Records for the exercise:

»»

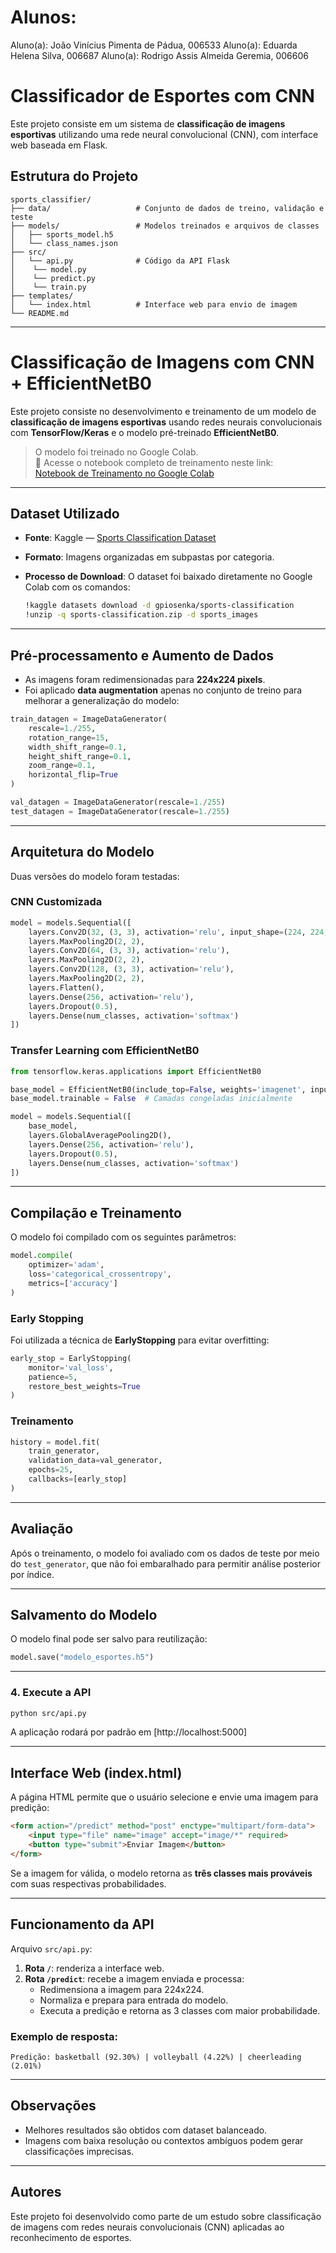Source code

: # Alunos: 
Aluno(a): João Vinícius Pimenta de Pádua, 006533
Aluno(a): Eduarda Helena Silva, 006687
Aluno(a): Rodrigo Assis Almeida Geremia, 006606
# Classificador de Esportes com CNN

Este projeto consiste em um sistema de **classificação de imagens esportivas** utilizando uma rede neural convolucional (CNN), com interface web baseada em Flask.

## Estrutura do Projeto

```
sports_classifier/
├── data/                   # Conjunto de dados de treino, validação e teste
├── models/                 # Modelos treinados e arquivos de classes
│   ├── sports_model.h5
│   └── class_names.json
├── src/
│   └── api.py              # Código da API Flask
│    └── model.py 
│    └── predict.py
│    └── train.py 
├── templates/
│   └── index.html          # Interface web para envio de imagem
└── README.md
```

---

# Classificação de Imagens com CNN + EfficientNetB0

Este projeto consiste no desenvolvimento e treinamento de um modelo de **classificação de imagens esportivas** usando redes neurais convolucionais com **TensorFlow/Keras** e o modelo pré-treinado **EfficientNetB0**.

>  O modelo foi treinado no Google Colab.  
> 🔗 Acesse o notebook completo de treinamento neste link:  
> [Notebook de Treinamento no Google Colab](https://colab.research.google.com/drive/16l9TMhSuFyQUwHZ2kixeh_dhlo3fF_E-?usp=sharing)

---

## Dataset Utilizado

- **Fonte**: Kaggle — [Sports Classification Dataset](https://www.kaggle.com/datasets/gpiosenka/sports-classification)
- **Formato**: Imagens organizadas em subpastas por categoria.
- **Processo de Download**:
  O dataset foi baixado diretamente no Google Colab com os comandos:

  ```bash
  !kaggle datasets download -d gpiosenka/sports-classification
  !unzip -q sports-classification.zip -d sports_images
  ```

---

## Pré-processamento e Aumento de Dados

- As imagens foram redimensionadas para **224x224 pixels**.
- Foi aplicado **data augmentation** apenas no conjunto de treino para melhorar a generalização do modelo:

```python
train_datagen = ImageDataGenerator(
    rescale=1./255,
    rotation_range=15,
    width_shift_range=0.1,
    height_shift_range=0.1,
    zoom_range=0.1,
    horizontal_flip=True
)

val_datagen = ImageDataGenerator(rescale=1./255)
test_datagen = ImageDataGenerator(rescale=1./255)
```

---

## Arquitetura do Modelo

Duas versões do modelo foram testadas:

### CNN Customizada

```python
model = models.Sequential([
    layers.Conv2D(32, (3, 3), activation='relu', input_shape=(224, 224, 3)),
    layers.MaxPooling2D(2, 2),
    layers.Conv2D(64, (3, 3), activation='relu'),
    layers.MaxPooling2D(2, 2),
    layers.Conv2D(128, (3, 3), activation='relu'),
    layers.MaxPooling2D(2, 2),
    layers.Flatten(),
    layers.Dense(256, activation='relu'),
    layers.Dropout(0.5),
    layers.Dense(num_classes, activation='softmax')
])
```

### Transfer Learning com EfficientNetB0

```python
from tensorflow.keras.applications import EfficientNetB0

base_model = EfficientNetB0(include_top=False, weights='imagenet', input_shape=(224, 224, 3))
base_model.trainable = False  # Camadas congeladas inicialmente

model = models.Sequential([
    base_model,
    layers.GlobalAveragePooling2D(),
    layers.Dense(256, activation='relu'),
    layers.Dropout(0.5),
    layers.Dense(num_classes, activation='softmax')
])
```

---

## Compilação e Treinamento

O modelo foi compilado com os seguintes parâmetros:

```python
model.compile(
    optimizer='adam',
    loss='categorical_crossentropy',
    metrics=['accuracy']
)
```

### Early Stopping

Foi utilizada a técnica de **EarlyStopping** para evitar overfitting:

```python
early_stop = EarlyStopping(
    monitor='val_loss',
    patience=5,
    restore_best_weights=True
)
```

### Treinamento

```python
history = model.fit(
    train_generator,
    validation_data=val_generator,
    epochs=25,
    callbacks=[early_stop]
)
```

---

## Avaliação

Após o treinamento, o modelo foi avaliado com os dados de teste por meio do `test_generator`, que não foi embaralhado para permitir análise posterior por índice.

---

## Salvamento do Modelo

O modelo final pode ser salvo para reutilização:

```python
model.save("modelo_esportes.h5")
```

---

### 4. Execute a API

```bash
python src/api.py
```

A aplicação rodará por padrão em [http://localhost:5000]

---

## Interface Web (index.html)

A página HTML permite que o usuário selecione e envie uma imagem para predição:

```html
<form action="/predict" method="post" enctype="multipart/form-data">
    <input type="file" name="image" accept="image/*" required>
    <button type="submit">Enviar Imagem</button>
</form>
```

Se a imagem for válida, o modelo retorna as **três classes mais prováveis** com suas respectivas probabilidades.

---

## Funcionamento da API

Arquivo `src/api.py`:

1. **Rota `/`**: renderiza a interface web.
2. **Rota `/predict`**: recebe a imagem enviada e processa:
   - Redimensiona a imagem para 224x224.
   - Normaliza e prepara para entrada do modelo.
   - Executa a predição e retorna as 3 classes com maior probabilidade.

### Exemplo de resposta:

```
Predição: basketball (92.30%) | volleyball (4.22%) | cheerleading (2.01%)
```

---

## Observações

- Melhores resultados são obtidos com dataset balanceado.
- Imagens com baixa resolução ou contextos ambíguos podem gerar classificações imprecisas.

---
## Autores

Este projeto foi desenvolvido como parte de um estudo sobre classificação de imagens com redes neurais convolucionais (CNN) aplicadas ao reconhecimento de esportes.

««

Problem to solve:
What lines in the material mention "foram"? Copy every one of them.

Answer space:
- As imagens foram redimensionadas para **224x224 pixels**.
Duas versões do modelo foram testadas:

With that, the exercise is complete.